Records from a data collection
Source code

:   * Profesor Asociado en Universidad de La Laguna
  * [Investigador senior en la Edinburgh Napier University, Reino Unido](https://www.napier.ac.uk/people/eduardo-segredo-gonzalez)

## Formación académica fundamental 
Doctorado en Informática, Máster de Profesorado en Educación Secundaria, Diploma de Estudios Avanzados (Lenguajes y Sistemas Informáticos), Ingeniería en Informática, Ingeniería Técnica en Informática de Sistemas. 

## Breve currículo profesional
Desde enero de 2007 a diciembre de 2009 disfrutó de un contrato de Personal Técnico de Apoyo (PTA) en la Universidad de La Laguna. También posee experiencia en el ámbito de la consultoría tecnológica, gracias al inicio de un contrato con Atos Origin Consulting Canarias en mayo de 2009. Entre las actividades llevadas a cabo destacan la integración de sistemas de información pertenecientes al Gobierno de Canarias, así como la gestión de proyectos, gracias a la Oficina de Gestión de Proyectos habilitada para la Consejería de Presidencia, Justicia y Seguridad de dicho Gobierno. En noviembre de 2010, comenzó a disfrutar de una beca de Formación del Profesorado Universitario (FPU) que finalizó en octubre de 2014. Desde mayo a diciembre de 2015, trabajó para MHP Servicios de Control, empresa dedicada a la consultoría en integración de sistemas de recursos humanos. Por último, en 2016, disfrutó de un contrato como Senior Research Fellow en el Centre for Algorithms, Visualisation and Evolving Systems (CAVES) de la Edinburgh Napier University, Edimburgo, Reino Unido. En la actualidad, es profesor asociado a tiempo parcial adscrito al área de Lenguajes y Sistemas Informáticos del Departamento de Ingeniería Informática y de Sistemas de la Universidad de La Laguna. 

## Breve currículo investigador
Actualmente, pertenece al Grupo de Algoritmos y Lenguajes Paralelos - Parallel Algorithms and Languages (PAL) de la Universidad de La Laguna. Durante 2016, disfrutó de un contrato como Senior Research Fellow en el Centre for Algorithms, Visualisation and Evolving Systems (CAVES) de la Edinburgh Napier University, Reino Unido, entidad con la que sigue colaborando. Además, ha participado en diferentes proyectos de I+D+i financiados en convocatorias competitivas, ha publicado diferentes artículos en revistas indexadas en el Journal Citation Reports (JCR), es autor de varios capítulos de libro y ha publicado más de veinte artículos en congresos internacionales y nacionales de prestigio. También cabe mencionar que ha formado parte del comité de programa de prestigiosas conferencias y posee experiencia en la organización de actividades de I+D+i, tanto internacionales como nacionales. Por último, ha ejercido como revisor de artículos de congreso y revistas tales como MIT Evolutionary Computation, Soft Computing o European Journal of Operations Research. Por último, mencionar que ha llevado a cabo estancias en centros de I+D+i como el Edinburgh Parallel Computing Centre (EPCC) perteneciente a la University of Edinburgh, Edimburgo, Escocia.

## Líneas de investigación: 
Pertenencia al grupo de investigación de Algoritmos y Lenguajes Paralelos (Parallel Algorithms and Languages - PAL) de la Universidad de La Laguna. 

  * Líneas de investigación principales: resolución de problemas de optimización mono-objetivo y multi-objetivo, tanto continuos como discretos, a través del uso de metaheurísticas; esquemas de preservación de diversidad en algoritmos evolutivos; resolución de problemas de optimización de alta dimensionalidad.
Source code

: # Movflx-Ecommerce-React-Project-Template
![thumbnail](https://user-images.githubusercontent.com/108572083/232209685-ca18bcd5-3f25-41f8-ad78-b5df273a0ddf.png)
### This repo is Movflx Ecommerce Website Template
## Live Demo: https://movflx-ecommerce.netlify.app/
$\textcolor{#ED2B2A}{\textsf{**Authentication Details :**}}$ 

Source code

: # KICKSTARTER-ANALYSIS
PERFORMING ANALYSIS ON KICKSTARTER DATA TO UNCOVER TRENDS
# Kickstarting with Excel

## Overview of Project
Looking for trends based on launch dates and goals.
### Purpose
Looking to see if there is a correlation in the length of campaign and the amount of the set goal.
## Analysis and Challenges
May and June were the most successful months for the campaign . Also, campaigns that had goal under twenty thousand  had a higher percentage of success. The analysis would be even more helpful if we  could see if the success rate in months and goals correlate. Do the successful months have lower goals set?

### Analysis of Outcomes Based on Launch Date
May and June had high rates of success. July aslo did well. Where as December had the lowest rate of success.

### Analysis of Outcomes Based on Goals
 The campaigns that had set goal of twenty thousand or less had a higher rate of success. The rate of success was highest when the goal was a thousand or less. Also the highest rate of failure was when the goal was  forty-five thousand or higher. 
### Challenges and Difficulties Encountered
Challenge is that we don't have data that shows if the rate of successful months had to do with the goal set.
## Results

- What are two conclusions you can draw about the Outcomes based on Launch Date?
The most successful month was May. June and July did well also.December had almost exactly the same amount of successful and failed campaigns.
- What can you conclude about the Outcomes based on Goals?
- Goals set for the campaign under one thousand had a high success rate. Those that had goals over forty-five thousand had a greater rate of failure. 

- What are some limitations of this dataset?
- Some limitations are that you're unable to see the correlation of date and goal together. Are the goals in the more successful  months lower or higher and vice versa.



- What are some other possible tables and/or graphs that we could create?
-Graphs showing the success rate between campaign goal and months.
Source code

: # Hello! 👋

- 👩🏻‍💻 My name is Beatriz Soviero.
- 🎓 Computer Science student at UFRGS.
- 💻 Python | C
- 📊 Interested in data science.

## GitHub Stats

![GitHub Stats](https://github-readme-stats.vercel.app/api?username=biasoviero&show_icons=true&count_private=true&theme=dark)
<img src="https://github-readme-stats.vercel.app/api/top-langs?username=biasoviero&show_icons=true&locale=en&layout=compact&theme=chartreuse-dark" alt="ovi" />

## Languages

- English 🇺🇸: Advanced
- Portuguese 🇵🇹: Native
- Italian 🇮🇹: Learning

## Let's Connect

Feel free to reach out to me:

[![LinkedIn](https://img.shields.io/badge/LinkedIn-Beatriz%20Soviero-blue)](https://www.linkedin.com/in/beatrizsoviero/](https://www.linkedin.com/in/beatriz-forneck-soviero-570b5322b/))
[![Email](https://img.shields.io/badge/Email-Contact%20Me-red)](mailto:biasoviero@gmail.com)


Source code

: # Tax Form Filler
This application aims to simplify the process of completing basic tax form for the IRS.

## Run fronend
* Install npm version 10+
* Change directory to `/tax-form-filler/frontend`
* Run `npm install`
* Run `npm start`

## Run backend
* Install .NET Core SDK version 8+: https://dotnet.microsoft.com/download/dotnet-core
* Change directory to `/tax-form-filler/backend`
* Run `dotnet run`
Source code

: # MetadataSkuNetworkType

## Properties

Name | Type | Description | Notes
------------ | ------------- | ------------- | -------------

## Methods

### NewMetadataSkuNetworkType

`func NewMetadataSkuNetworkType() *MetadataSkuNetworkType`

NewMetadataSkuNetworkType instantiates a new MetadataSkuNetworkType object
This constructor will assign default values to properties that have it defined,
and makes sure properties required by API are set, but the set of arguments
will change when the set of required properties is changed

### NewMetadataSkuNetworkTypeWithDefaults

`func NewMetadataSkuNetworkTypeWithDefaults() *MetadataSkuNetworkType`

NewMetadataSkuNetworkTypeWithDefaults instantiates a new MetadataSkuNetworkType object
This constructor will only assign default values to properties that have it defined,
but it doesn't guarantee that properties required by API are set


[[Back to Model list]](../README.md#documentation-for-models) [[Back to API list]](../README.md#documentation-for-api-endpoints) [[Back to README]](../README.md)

PROBLEM TO SOLVE: Output the records above precisely.

FINISHED TASK:
Source code

:   * Profesor Asociado en Universidad de La Laguna
  * [Investigador senior en la Edinburgh Napier University, Reino Unido](https://www.napier.ac.uk/people/eduardo-segredo-gonzalez)

## Formación académica fundamental 
Doctorado en Informática, Máster de Profesorado en Educación Secundaria, Diploma de Estudios Avanzados (Lenguajes y Sistemas Informáticos), Ingeniería en Informática, Ingeniería Técnica en Informática de Sistemas. 

## Breve currículo profesional
Desde enero de 2007 a diciembre de 2009 disfrutó de un contrato de Personal Técnico de Apoyo (PTA) en la Universidad de La Laguna. También posee experiencia en el ámbito de la consultoría tecnológica, gracias al inicio de un contrato con Atos Origin Consulting Canarias en mayo de 2009. Entre las actividades llevadas a cabo destacan la integración de sistemas de información pertenecientes al Gobierno de Canarias, así como la gestión de proyectos, gracias a la Oficina de Gestión de Proyectos habilitada para la Consejería de Presidencia, Justicia y Seguridad de dicho Gobierno. En noviembre de 2010, comenzó a disfrutar de una beca de Formación del Profesorado Universitario (FPU) que finalizó en octubre de 2014. Desde mayo a diciembre de 2015, trabajó para MHP Servicios de Control, empresa dedicada a la consultoría en integración de sistemas de recursos humanos. Por último, en 2016, disfrutó de un contrato como Senior Research Fellow en el Centre for Algorithms, Visualisation and Evolving Systems (CAVES) de la Edinburgh Napier University, Edimburgo, Reino Unido. En la actualidad, es profesor asociado a tiempo parcial adscrito al área de Lenguajes y Sistemas Informáticos del Departamento de Ingeniería Informática y de Sistemas de la Universidad de La Laguna. 

## Breve currículo investigador
Actualmente, pertenece al Grupo de Algoritmos y Lenguajes Paralelos - Parallel Algorithms and Languages (PAL) de la Universidad de La Laguna. Durante 2016, disfrutó de un contrato como Senior Research Fellow en el Centre for Algorithms, Visualisation and Evolving Systems (CAVES) de la Edinburgh Napier University, Reino Unido, entidad con la que sigue colaborando. Además, ha participado en diferentes proyectos de I+D+i financiados en convocatorias competitivas, ha publicado diferentes artículos en revistas indexadas en el Journal Citation Reports (JCR), es autor de varios capítulos de libro y ha publicado más de veinte artículos en congresos internacionales y nacionales de prestigio. También cabe mencionar que ha formado parte del comité de programa de prestigiosas conferencias y posee experiencia en la organización de actividades de I+D+i, tanto internacionales como nacionales. Por último, ha ejercido como revisor de artículos de congreso y revistas tales como MIT Evolutionary Computation, Soft Computing o European Journal of Operations Research. Por último, mencionar que ha llevado a cabo estancias en centros de I+D+i como el Edinburgh Parallel Computing Centre (EPCC) perteneciente a la University of Edinburgh, Edimburgo, Escocia.

## Líneas de investigación: 
Pertenencia al grupo de investigación de Algoritmos y Lenguajes Paralelos (Parallel Algorithms and Languages - PAL) de la Universidad de La Laguna. 

  * Líneas de investigación principales: resolución de problemas de optimización mono-objetivo y multi-objetivo, tanto continuos como discretos, a través del uso de metaheurísticas; esquemas de preservación de diversidad en algoritmos evolutivos; resolución de problemas de optimización de alta dimensionalidad.
Source code

: # Movflx-Ecommerce-React-Project-Template
![thumbnail](https://user-images.githubusercontent.com/108572083/232209685-ca18bcd5-3f25-41f8-ad78-b5df273a0ddf.png)
### This repo is Movflx Ecommerce Website Template
## Live Demo: https://movflx-ecommerce.netlify.app/
$\textcolor{#ED2B2A}{\textsf{**Authentication Details :**}}$ 

Source code

: # KICKSTARTER-ANALYSIS
PERFORMING ANALYSIS ON KICKSTARTER DATA TO UNCOVER TRENDS
# Kickstarting with Excel

## Overview of Project
Looking for trends based on launch dates and goals.
### Purpose
Looking to see if there is a correlation in the length of campaign and the amount of the set goal.
## Analysis and Challenges
May and June were the most successful months for the campaign . Also, campaigns that had goal under twenty thousand  had a higher percentage of success. The analysis would be even more helpful if we  could see if the success rate in months and goals correlate. Do the successful months have lower goals set?

### Analysis of Outcomes Based on Launch Date
May and June had high rates of success. July aslo did well. Where as December had the lowest rate of success.

### Analysis of Outcomes Based on Goals
 The campaigns that had set goal of twenty thousand or less had a higher rate of success. The rate of success was highest when the goal was a thousand or less. Also the highest rate of failure was when the goal was  forty-five thousand or higher. 
### Challenges and Difficulties Encountered
Challenge is that we don't have data that shows if the rate of successful months had to do with the goal set.
## Results

- What are two conclusions you can draw about the Outcomes based on Launch Date?
The most successful month was May. June and July did well also.December had almost exactly the same amount of successful and failed campaigns.
- What can you conclude about the Outcomes based on Goals?
- Goals set for the campaign under one thousand had a high success rate. Those that had goals over forty-five thousand had a greater rate of failure. 

- What are some limitations of this dataset?
- Some limitations are that you're unable to see the correlation of date and goal together. Are the goals in the more successful  months lower or higher and vice versa.



- What are some other possible tables and/or graphs that we could create?
-Graphs showing the success rate between campaign goal and months.
Source code

: # Hello! 👋

- 👩🏻‍💻 My name is Beatriz Soviero.
- 🎓 Computer Science student at UFRGS.
- 💻 Python | C
- 📊 Interested in data science.

## GitHub Stats

![GitHub Stats](https://github-readme-stats.vercel.app/api?username=biasoviero&show_icons=true&count_private=true&theme=dark)
<img src="https://github-readme-stats.vercel.app/api/top-langs?username=biasoviero&show_icons=true&locale=en&layout=compact&theme=chartreuse-dark" alt="ovi" />

## Languages

- English 🇺🇸: Advanced
- Portuguese 🇵🇹: Native
- Italian 🇮🇹: Learning

## Let's Connect

Feel free to reach out to me:

[![LinkedIn](https://img.shields.io/badge/LinkedIn-Beatriz%20Soviero-blue)](https://www.linkedin.com/in/beatrizsoviero/](https://www.linkedin.com/in/beatriz-forneck-soviero-570b5322b/))
[![Email](https://img.shields.io/badge/Email-Contact%20Me-red)](mailto:biasoviero@gmail.com)


Source code

: # Tax Form Filler
This application aims to simplify the process of completing basic tax form for the IRS.

## Run fronend
* Install npm version 10+
* Change directory to `/tax-form-filler/frontend`
* Run `npm install`
* Run `npm start`

## Run backend
* Install .NET Core SDK version 8+: https://dotnet.microsoft.com/download/dotnet-core
* Change directory to `/tax-form-filler/backend`
* Run `dotnet run`
Source code

: # MetadataSkuNetworkType

## Properties

Name | Type | Description | Notes
------------ | ------------- | ------------- | -------------

## Methods

### NewMetadataSkuNetworkType

`func NewMetadataSkuNetworkType() *MetadataSkuNetworkType`

NewMetadataSkuNetworkType instantiates a new MetadataSkuNetworkType object
This constructor will assign default values to properties that have it defined,
and makes sure properties required by API are set, but the set of arguments
will change when the set of required properties is changed

### NewMetadataSkuNetworkTypeWithDefaults

`func NewMetadataSkuNetworkTypeWithDefaults() *MetadataSkuNetworkType`

NewMetadataSkuNetworkTypeWithDefaults instantiates a new MetadataSkuNetworkType object
This constructor will only assign default values to properties that have it defined,
but it doesn't guarantee that properties required by API are set


[[Back to Model list]](../README.md#documentation-for-models) [[Back to API list]](../README.md#documentation-for-api-endpoints) [[Back to README]](../README.md)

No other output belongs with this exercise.